Restate word for word the lines of the material below, from the line with "- Step 2: **Open**" to the line with "- Step 3: **Open", both lines included, and no others.
____ EXERCISE DATA
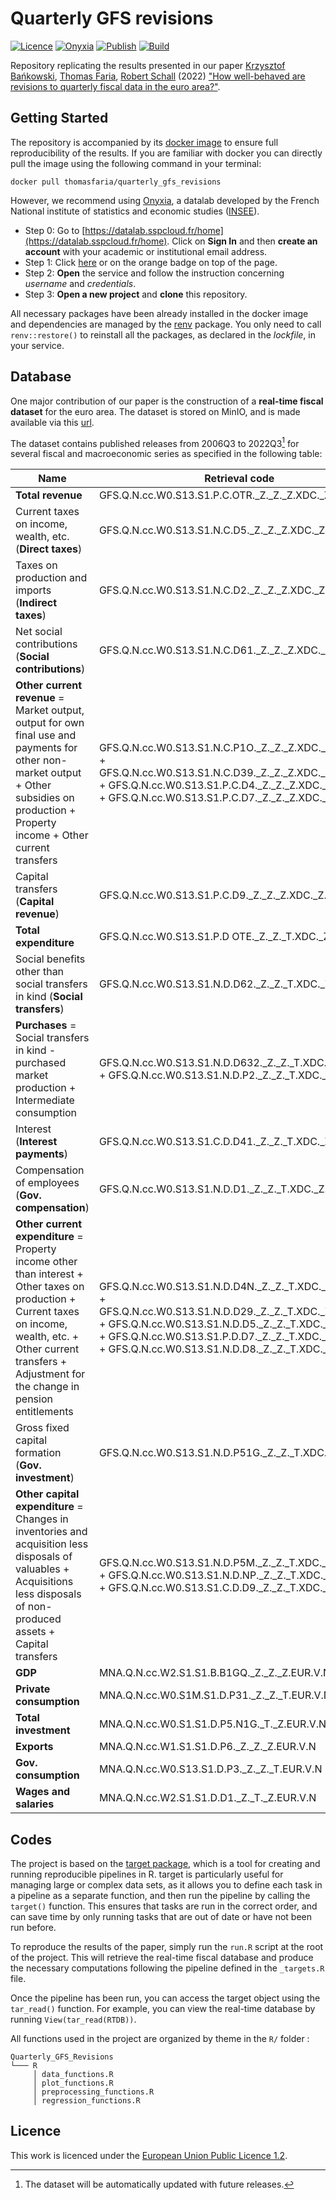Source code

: # Quarterly GFS revisions

[![Licence](https://img.shields.io/badge/Licence-EUPL--1.2-001489)](https://joinup.ec.europa.eu/collection/eupl/eupl-text-eupl-12)
[![Onyxia](https://img.shields.io/badge/Launch-Datalab-orange?logo=R)](https://datalab.sspcloud.fr/launcher/ide/rstudio?autoLaunch=true&service.image.pullPolicy=«Always»&service.image.custom.enabled=true&service.image.custom.version=«thomasfaria%2Fquarterly_gfs_revisions%3Alatest»&security.allowlist.enabled=false&onyxia.friendlyName=«QGFS»)
[![Publish](https://img.shields.io/github/actions/workflow/status/ThomasFaria/Quarterly_GFS_revisions/publish.yaml?label=Publish&style=flat)](https://thomasfaria.github.io/Quarterly_GFS_revisions/)
[![Build](https://img.shields.io/github/actions/workflow/status/ThomasFaria/Quarterly_GFS_revisions/build-image.yaml?label=Build
)](https://hub.docker.com/repository/docker/thomasfaria/quarterly_gfs_revisions)

Repository replicating the results presented in our paper [Krzysztof Bańkowski](https://www.ecb.europa.eu/pub/research/authors/profiles/krzysztof-bankowski.fr.html), [Thomas Faria](https://www.ecb.europa.eu/pub/research/authors/profiles/thomas-faria.fr.html), [Robert Schall](https://www.ecb.europa.eu/pub/research/authors/profiles/robert-schall.fr.html) (2022) ["How well-behaved are revisions to quarterly fiscal data in the euro area?"](https://www.ecb.europa.eu/pub/pdf/scpwps/ecb.wp2676~65f27f7ac1.fr.pdf?7f2b353ebef0e876f2feb488dbea1079).

## Getting Started

The repository is accompanied by its [docker image](https://hub.docker.com/r/thomasfaria/quarterly_gfs_revisions) to ensure full reproducibility of the results.
If you are familiar with docker you can directly pull the image using the following command in your terminal:

```
docker pull thomasfaria/quarterly_gfs_revisions
```

However, we recommend using [Onyxia](https://github.com/InseeFrLab/onyxia-web), a datalab developed by the French National institute of statistics and economic studies ([INSEE](https://www.insee.fr/fr/accueil)).

- Step 0: Go to [https://datalab.sspcloud.fr/home](https://datalab.sspcloud.fr/home). Click on **Sign In** and then **create an account** with your academic or institutional email address.
- Step 1: Click [here](https://datalab.sspcloud.fr/launcher/ide/rstudio?autoLaunch=true&service.image.pullPolicy=«Always»&service.image.custom.enabled=true&service.image.custom.version=«thomasfaria%2Fquarterly_gfs_revisions%3Alatest»&security.allowlist.enabled=false&onyxia.friendlyName=«QGFS») or on the orange badge on top of the page.
- Step 2: **Open** the service and follow the instruction concerning *username* and *credentials*.
- Step 3: **Open a new project** and **clone** this repository.

All necessary packages have been already installed in the docker image and dependencies are managed by the [renv](https://rstudio.github.io/renv/index.html) package. You only need to call ```renv::restore()``` to reinstall all the packages, as declared in the *lockfile*, in your service.

## Database

One major contribution of our paper is the construction of a **real-time fiscal dataset** for the euro area. The dataset is stored on MinIO, and is made available via this [url](https://minio.lab.sspcloud.fr/tfaria/public/RealTimeDatabase.csv).

The dataset contains published releases from 2006Q3 to 2022Q3[^1] for several fiscal and macroeconomic series as specified in the following table:

| Name      | Retrieval code |
| ----------- | ----------- |
|**Total revenue** |GFS.Q.N.cc.W0.S13.S1.P.C.OTR._Z._Z._Z.XDC._Z.S.V.N._T|
|Current taxes on income, wealth, etc. (**Direct taxes**)| GFS.Q.N.cc.W0.S13.S1.N.C.D5._Z._Z._Z.XDC._Z.S.V.N._T|
|Taxes on production and imports (**Indirect taxes**) |GFS.Q.N.cc.W0.S13.S1.N.C.D2._Z._Z._Z.XDC._Z.S.V.N._T|
|Net social contributions (**Social contributions**) |GFS.Q.N.cc.W0.S13.S1.N.C.D61._Z._Z._Z.XDC._Z.S.V.N._T|
|**Other current revenue** = Market output, output for own final use and payments for other non-market output + Other subsidies on production + Property income + Other current transfers |GFS.Q.N.cc.W0.S13.S1.N.C.P1O._Z._Z._Z.XDC._Z.S.V.N._T + GFS.Q.N.cc.W0.S13.S1.N.C.D39._Z._Z._Z.XDC._Z.S.V.N._T + GFS.Q.N.cc.W0.S13.S1.P.C.D4._Z._Z._Z.XDC._Z.S.V.N._T + GFS.Q.N.cc.W0.S13.S1.P.C.D7._Z._Z._Z.XDC._Z.S.V.N._T|
|Capital transfers (**Capital revenue**) |GFS.Q.N.cc.W0.S13.S1.P.C.D9._Z._Z._Z.XDC._Z.S.V.N._T|
|**Total expenditure**| GFS.Q.N.cc.W0.S13.S1.P.D OTE._Z._Z._T.XDC._Z.S.V.N._T|
|Social benefits other than social transfers in kind (**Social transfers**)| GFS.Q.N.cc.W0.S13.S1.N.D.D62._Z._Z._T.XDC._Z.S.V.N._T|
|**Purchases** = Social transfers in kind - purchased market production + Intermediate consumption| GFS.Q.N.cc.W0.S13.S1.N.D.D632._Z._Z._T.XDC._Z.S.V.N._T + GFS.Q.N.cc.W0.S13.S1.N.D.P2._Z._Z._T.XDC._Z.S.V.N._T|
Interest (**Interest payments**) | GFS.Q.N.cc.W0.S13.S1.C.D.D41._Z._Z._T.XDC._Z.S.V.N._T|
|Compensation of employees (**Gov. compensation**)| GFS.Q.N.cc.W0.S13.S1.N.D.D1._Z._Z._T.XDC._Z.S.V.N._T|
|**Other current expenditure** = Property income other than interest + Other taxes on production + Current taxes on income, wealth, etc. + Other current transfers + Adjustment for the change in pension entitlements| GFS.Q.N.cc.W0.S13.S1.N.D.D4N._Z._Z._T.XDC._Z.S.V.N._T + GFS.Q.N.cc.W0.S13.S1.N.D.D29._Z._Z._T.XDC._Z.S.V.N._T + GFS.Q.N.cc.W0.S13.S1.N.D.D5._Z._Z._T.XDC._Z.S.V.N._T + GFS.Q.N.cc.W0.S13.S1.P.D.D7._Z._Z._T.XDC._Z.S.V.N._T + GFS.Q.N.cc.W0.S13.S1.N.D.D8._Z._Z._T.XDC._Z.S.V.N._T|
|Gross fixed capital formation (**Gov. investment**)| GFS.Q.N.cc.W0.S13.S1.N.D.P51G._Z._Z._T.XDC._Z.S.V.N._T|
|**Other capital expenditure** = Changes in inventories and acquisition less disposals of valuables + Acquisitions less disposals of non-produced assets + Capital transfers|GFS.Q.N.cc.W0.S13.S1.N.D.P5M._Z._Z._T.XDC._Z.S.V.N._T + GFS.Q.N.cc.W0.S13.S1.N.D.NP._Z._Z._T.XDC._Z.S.V.N._T + GFS.Q.N.cc.W0.S13.S1.C.D.D9._Z._Z._T.XDC._Z.S.V.N._T|
|**GDP**| MNA.Q.N.cc.W2.S1.S1.B.B1GQ._Z._Z._Z.EUR.V.N|
|**Private consumption**| MNA.Q.N.cc.W0.S1M.S1.D.P31._Z._Z._T.EUR.V.N|
|**Total investment**| MNA.Q.N.cc.W0.S1.S1.D.P5.N1G._T._Z.EUR.V.N|
|**Exports** |MNA.Q.N.cc.W1.S1.S1.D.P6._Z._Z._Z.EUR.V.N|
|**Gov. consumption**| MNA.Q.N.cc.W0.S13.S1.D.P3._Z._Z._T.EUR.V.N|
|**Wages and salaries** |MNA.Q.N.cc.W2.S1.S1.D.D1._Z._T._Z.EUR.V.N|

[^1]: The dataset will be automatically updated with future releases.

<!-- TODO: describe the variables in the database -->

## Codes

The project is based on the [target package](https://books.ropensci.org/targets/), which is a tool for creating and running reproducible pipelines in R. target is particularly useful for managing large or complex data sets, as it allows you to define each task in a pipeline as a separate function, and then run the pipeline by calling the ```target()``` function. This ensures that tasks are run in the correct order, and can save time by only running tasks that are out of date or have not been run before.

To reproduce the results of the paper, simply run the ```run.R``` script at the root of the project. This will retrieve the real-time fiscal database and produce the necessary computations following the pipeline defined in the ```_targets.R``` file.

Once the pipeline has been run, you can access the target object using the ```tar_read()``` function. For example, you can view the real-time database by running ```View(tar_read(RTDB))```.

All functions used in the project are organized by theme in the ```R/``` folder :

```
Quarterly_GFS_Revisions
└─── R
     │ data_functions.R
     │ plot_functions.R
     │ preprocessing_functions.R
     │ regression_functions.R

```

## Licence

This work is licenced under the [European Union Public Licence 1.2](https://joinup.ec.europa.eu/collection/eupl/eupl-text-eupl-12).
________
*WRITTEN SOLUTION*.
- Step 2: **Open** the service and follow the instruction concerning *username* and *credentials*.
- Step 3: **Open a new project** and **clone** this repository.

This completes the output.